MATERIAL TO PROCESS Block Start

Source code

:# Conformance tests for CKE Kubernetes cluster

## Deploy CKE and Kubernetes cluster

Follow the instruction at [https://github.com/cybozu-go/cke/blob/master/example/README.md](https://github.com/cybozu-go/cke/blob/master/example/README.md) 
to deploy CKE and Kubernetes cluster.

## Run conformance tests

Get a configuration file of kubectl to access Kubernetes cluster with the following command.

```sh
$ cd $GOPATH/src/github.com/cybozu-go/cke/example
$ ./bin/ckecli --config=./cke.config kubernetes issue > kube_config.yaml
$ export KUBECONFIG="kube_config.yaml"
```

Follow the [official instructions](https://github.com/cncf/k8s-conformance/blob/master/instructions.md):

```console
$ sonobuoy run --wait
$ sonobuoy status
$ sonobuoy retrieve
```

MATERIAL TO PROCESS Block End

:: PROBLEM DETAILS ::
Isolate the lines above that contain the word "tests" and copy them.

:: ANSWER BOX ::
:# Conformance tests for CKE Kubernetes cluster
## Run conformance tests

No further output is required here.